Gareth Deaves of Guinness World Records called it "an extremely impressive accomplishment".
The official figure was confirmed after logs from download servers were audited and checked to ensure duplicate and unfinished downloads were not counted.
Mr Kim told the BBC News: "The notion of going for a world record, as... nutty as it may have sounded, was a really sticky idea.
"It was an idea that translated really well across national borders and to all different kinds of people around the world."
Marketing manager Mary Colvig said no party was planned to celebrate the record until the actual certificate was presented by Guinness World Records in London next week.
"Here at Mozilla headquarters (in Mountain View) I think most of us are just going to try and get to bed early now that we have the confirmation. We are all tired."
On launch day some of the shine was taken away by security firms claiming to have found the first flaws in the new software.

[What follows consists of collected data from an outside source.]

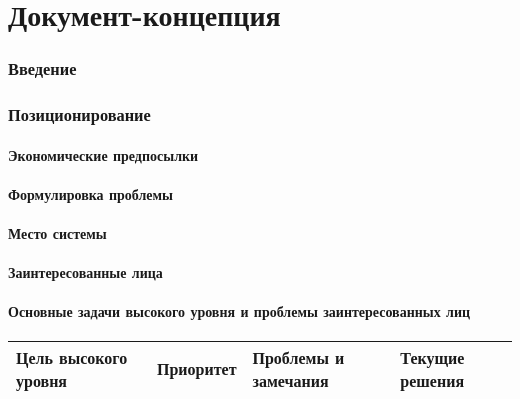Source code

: \documentclass[a4paper, 14pt]{extarticle}
\begin{document}
\section{Документ-концепция}

\subsubsection*{Введение}


\subsubsection*{Позиционирование}

\paragraph*{Экономические предпосылки}


\paragraph*{Формулировка проблемы}


\paragraph*{Место системы}


\paragraph*{Заинтересованные лица}


\paragraph*{Основные задачи высокого уровня и проблемы заинтересованных лиц}


\begin{longtable}{|L{0.225\textwidth}|L{0.225\textwidth}|L{0.225\textwidth}|L{0.225\textwidth}|}
  \hline
  \textbf{Цель высокого уровня} & \textbf{Приоритет} & \textbf{Проблемы и замечания} & \textbf{Текущие решения} \\
  \hline
\end{longtable}
\end{document}
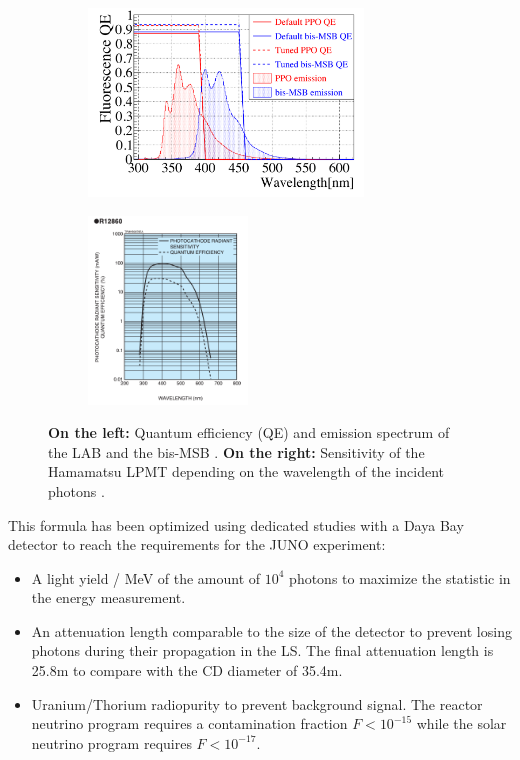 \documentclass[../main.tex]{subfiles}
\begin{document}
\begin{figure}[ht]
  \centering
  \begin{subfigure}[b]{0.48\textwidth}
    \centering
    \includegraphics[height=5cm]{images/juno/LS_spectrum.png}
  \end{subfigure}
  \hfill
  \begin{subfigure}[b]{0.48\textwidth}
    \centering
    \includegraphics[height=5cm]{images/juno/LPMT_efficiency.png}
  \end{subfigure}
  \caption{\textbf{On the left:} Quantum efficiency (QE) and emission spectrum of the LAB and the bis-MSB \cite{bay_optimization_2020}. \textbf{On the right:} Sensitivity of the Hamamatsu LPMT depending on the wavelength of the incident photons \cite{noauthor_photomultiplier_nodate}.}
  \label{fig:juno:LS_spectrum_and_PMT_sensitivity}
\end{figure}

This formula has been optimized using dedicated studies with a Daya Bay detector \cite{bay_optimization_2020, zhang_complete_2020} to reach the requirements for the JUNO experiment:
\begin{itemize}
  \item A light yield / MeV of the amount of $10^4$ photons to maximize the statistic in the energy measurement.
  \item An attenuation length comparable to the size of the detector to prevent losing photons during their propagation in the LS. The final attenuation length is 25.8m \cite{yang_light_2017} to compare with the CD diameter of 35.4m.
  \item Uranium/Thorium radiopurity to prevent background signal. The reactor neutrino program requires a contamination fraction $F<10^{-15}$ while the solar neutrino program requires $F<10^{-17}$.
\end{itemize}
\end{document}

Within five hours of Firefox 3.0 making its debut, DV Labs/Tipping Point reported a flaw that potentially let an attacker take over a PC if a user clicked on a booby-trapped link.
Mr Kim told the BBC News: "Firefox users are safe. We have a patch in the works and hope to release it very soon."

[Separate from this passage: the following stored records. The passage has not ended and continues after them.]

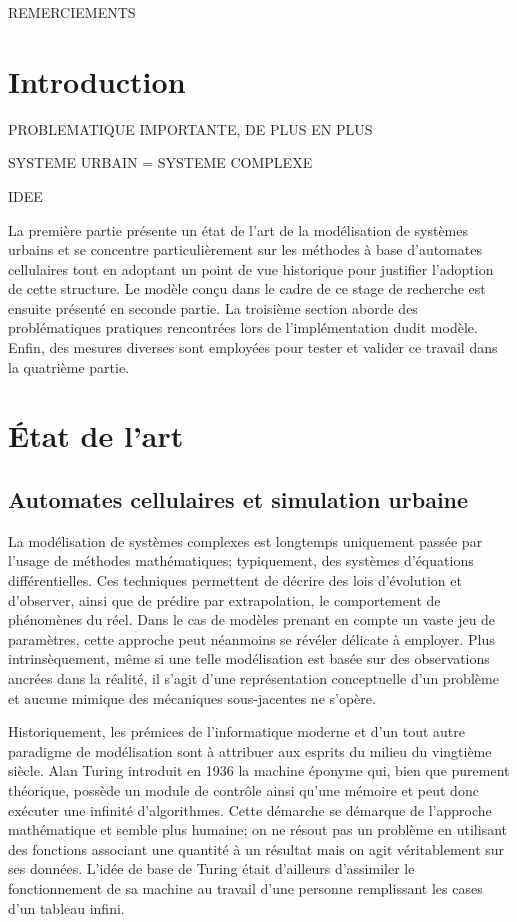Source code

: \documentclass[12pt]{article}
\begin{document}
\newpage

\tableofcontents

\newpage

REMERCIEMENTS

\newpage

\section{Introduction}

PROBLEMATIQUE IMPORTANTE, DE PLUS EN PLUS

SYSTEME URBAIN = SYSTEME COMPLEXE

IDEE

La première partie présente un état de l'art de la modélisation de
systèmes urbains et se concentre particulièrement sur les méthodes à
base d'automates cellulaires tout en adoptant un point de vue
historique pour justifier l'adoption de cette structure. Le modèle
conçu dans le cadre de ce stage de recherche est ensuite présenté en
seconde partie. La troisième section aborde des problématiques
pratiques rencontrées lors de l'implémentation dudit modèle. Enfin,
des mesures diverses sont employées pour tester et valider ce travail
dans la quatrième partie.

\section{\'Etat de l'art}

\subsection{Automates cellulaires et simulation urbaine}

La modélisation de systèmes complexes est longtemps uniquement passée
par l'usage de méthodes mathématiques; typiquement, des systèmes
d'équations différentielles. Ces techniques permettent de décrire des
lois d'évolution et d'observer, ainsi que de prédire par
extrapolation, le comportement de phénomènes du réel. Dans le cas de
modèles prenant en compte un vaste jeu de paramètres, cette approche
peut néanmoins se révéler délicate à employer. Plus intrinsèquement,
même si une telle modélisation est basée sur des observations ancrées
dans la réalité, il s'agit d'une représentation conceptuelle d'un
problème et aucune mimique des mécaniques sous-jacentes ne s'opère.

Historiquement, les prémices de l'informatique moderne et d'un tout
autre paradigme de modélisation sont à attribuer aux esprits du milieu
du vingtième siècle. Alan Turing introduit en 1936 la machine éponyme
qui, bien que purement théorique, possède un module de contrôle ainsi
qu'une mémoire et peut donc exécuter une infinité d'algorithmes. Cette
démarche se démarque de l'approche mathématique et semble plus
humaine; on ne résout pas un problème en utilisant des fonctions
associant une quantité à un résultat mais on agit véritablement sur
ses données. L'idée de base de Turing était d'ailleurs d'assimiler le
fonctionnement de sa machine au travail d'une personne remplissant les
cases d'un tableau infini.
\end{document}
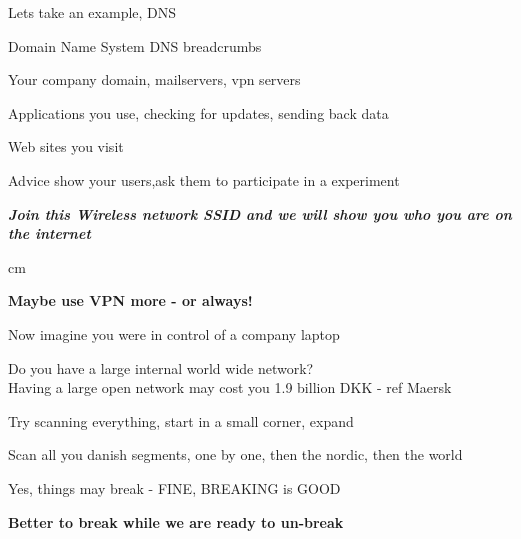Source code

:\documentclass[Screen16to9,17pt,footrule]{foils}
\begin{document}

\begin{list1}
\item Lets take an example, DNS
\item Domain Name System DNS breadcrumbs
\begin{list2}
\item Your company domain, mailservers, vpn servers
\item Applications you use, checking for updates, sending back data
\item Web sites you visit
\end{list2}
\vskip 1cm
\item Advice show your users,ask them to participate in a experiment
\end{list1}

\emph{\bf Join this Wireless network SSID and we will show you who you are on the internet}

 cm
\centerline{\bf\Large Maybe use VPN more - or always!}



\begin{list2}
\item
\item
\item
\end{list2}






\begin{list2}
\item Now imagine you were in control of a company laptop
\item Do you have a large internal world wide network?\\
Having a large open network may cost you 1.9 billion DKK - ref Maersk
\item Try scanning everything, start in a small corner, expand
\item Scan all you danish segments, one by one, then the nordic, then the world
\item Yes, things may break - FINE, BREAKING is GOOD
\end{list2}

\centerline{\bf Better to break while we are ready to un-break}


\myquestionspage
\end{document}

Mozilla says the number of downloads surpassed their expectations
Another potentially disastrous glitch ahead of the world record attempt came when servers handling the downloads collapsed under the weight of visitors checking to see if the new version of the browser was available.
Once they were all up and running the clock started counting down.
At their busiest, the servers were handling more than 9,000 downloads per minute. Within five hours the number of downloads for Version 3.0 exceeded the 1.6 million set by Firefox 2.0 in October 2006.
Market share increase
Another boost for the open source browser comes with the announcement that it has increased its market share to more than 19% making it the second most popular browser after Microsoft's Internet Explorer (IE).
Statistics firm Net Applications said a chunk of the gain seemed to have come from rival IE, although much of the growth came in users upgrading.
The company said while IE reached a record low last month, it predicted Firefox would break the 20% share bar sometime this month.
Mr Kim said: "We offer the best browsing experience and this shows people are getting the message and voting with their browser choice."
Meanwhile, Mozilla has shipped a high priority update for Firefox 2.0, warning that there are at least five serious vulnerabilities that could lead to code execution attacks.
Mr Kim said Mozilla would continue to support Firefox 2.0 until the middle of December.
After that users will be expected to switch over to Firefox 3.0, which since its launch over two weeks ago boasts 28 million downloads and counting.